- **Data items**
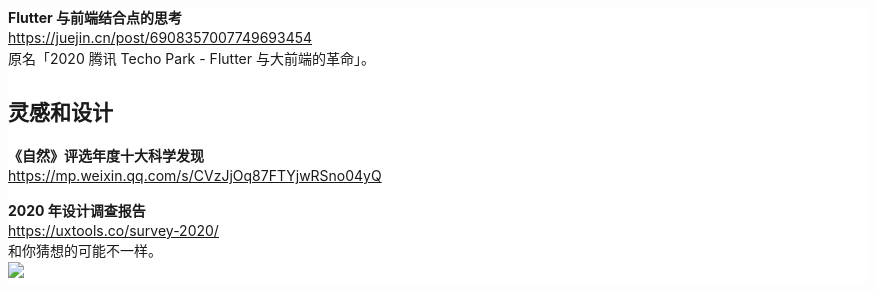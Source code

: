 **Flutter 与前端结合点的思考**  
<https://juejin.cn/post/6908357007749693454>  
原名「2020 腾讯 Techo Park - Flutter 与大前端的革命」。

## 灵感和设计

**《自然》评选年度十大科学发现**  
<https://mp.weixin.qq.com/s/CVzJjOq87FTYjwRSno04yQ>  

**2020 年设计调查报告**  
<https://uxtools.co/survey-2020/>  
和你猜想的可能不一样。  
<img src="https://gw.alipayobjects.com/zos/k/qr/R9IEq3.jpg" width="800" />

...

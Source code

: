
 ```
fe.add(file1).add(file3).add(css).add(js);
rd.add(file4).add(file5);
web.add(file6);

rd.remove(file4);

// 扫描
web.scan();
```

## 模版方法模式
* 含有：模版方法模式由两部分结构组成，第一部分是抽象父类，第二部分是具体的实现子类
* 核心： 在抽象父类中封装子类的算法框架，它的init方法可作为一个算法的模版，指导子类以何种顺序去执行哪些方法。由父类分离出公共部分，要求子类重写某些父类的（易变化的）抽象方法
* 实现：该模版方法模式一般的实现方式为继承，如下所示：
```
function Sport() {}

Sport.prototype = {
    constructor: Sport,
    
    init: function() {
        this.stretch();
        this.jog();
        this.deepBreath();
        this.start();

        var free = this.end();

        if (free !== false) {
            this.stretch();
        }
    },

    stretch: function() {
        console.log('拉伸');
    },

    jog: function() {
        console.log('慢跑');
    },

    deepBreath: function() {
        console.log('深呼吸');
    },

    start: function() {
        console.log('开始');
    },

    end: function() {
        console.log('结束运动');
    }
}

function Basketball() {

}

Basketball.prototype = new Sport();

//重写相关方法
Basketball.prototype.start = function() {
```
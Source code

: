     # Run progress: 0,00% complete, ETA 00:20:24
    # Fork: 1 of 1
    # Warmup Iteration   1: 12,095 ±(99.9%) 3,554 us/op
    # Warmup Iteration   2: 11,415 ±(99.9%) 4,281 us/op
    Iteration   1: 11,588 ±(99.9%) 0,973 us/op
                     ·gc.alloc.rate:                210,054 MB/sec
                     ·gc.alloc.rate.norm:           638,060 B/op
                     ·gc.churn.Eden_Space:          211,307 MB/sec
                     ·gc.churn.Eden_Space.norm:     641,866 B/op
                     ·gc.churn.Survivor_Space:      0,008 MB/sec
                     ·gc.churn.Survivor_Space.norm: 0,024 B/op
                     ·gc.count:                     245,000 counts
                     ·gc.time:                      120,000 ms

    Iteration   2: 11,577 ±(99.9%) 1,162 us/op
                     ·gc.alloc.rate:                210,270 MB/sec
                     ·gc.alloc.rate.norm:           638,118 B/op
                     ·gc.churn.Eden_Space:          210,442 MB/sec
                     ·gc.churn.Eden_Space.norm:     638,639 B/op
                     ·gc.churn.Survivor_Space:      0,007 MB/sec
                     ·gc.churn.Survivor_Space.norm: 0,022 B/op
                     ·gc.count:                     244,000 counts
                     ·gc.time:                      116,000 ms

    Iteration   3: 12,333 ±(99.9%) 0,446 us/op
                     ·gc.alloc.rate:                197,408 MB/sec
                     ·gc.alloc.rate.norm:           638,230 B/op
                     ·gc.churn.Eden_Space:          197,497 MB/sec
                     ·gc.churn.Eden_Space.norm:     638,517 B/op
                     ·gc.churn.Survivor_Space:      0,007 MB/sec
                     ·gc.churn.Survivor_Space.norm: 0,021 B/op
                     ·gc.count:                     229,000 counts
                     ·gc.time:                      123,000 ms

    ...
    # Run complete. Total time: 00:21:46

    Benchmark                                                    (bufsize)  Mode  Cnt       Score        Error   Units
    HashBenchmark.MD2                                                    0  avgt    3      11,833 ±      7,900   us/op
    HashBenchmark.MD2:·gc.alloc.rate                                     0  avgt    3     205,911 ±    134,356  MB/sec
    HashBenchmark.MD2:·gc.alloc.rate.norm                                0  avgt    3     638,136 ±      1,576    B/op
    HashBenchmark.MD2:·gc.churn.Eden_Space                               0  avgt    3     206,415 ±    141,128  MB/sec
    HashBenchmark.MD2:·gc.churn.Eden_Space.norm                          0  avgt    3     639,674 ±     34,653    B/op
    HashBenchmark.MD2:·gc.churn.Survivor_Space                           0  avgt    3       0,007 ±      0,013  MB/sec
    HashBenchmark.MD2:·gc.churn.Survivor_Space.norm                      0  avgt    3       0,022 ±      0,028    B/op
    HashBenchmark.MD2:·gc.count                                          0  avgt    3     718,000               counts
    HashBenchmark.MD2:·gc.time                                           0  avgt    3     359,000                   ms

- **Exercise requirements**
Filter the data down to the lines that contain the string "Flutter", and copy them.

- **Written solution**
: **Flutter 与前端结合点的思考**  
原名「2020 腾讯 Techo Park - Flutter 与大前端的革命」。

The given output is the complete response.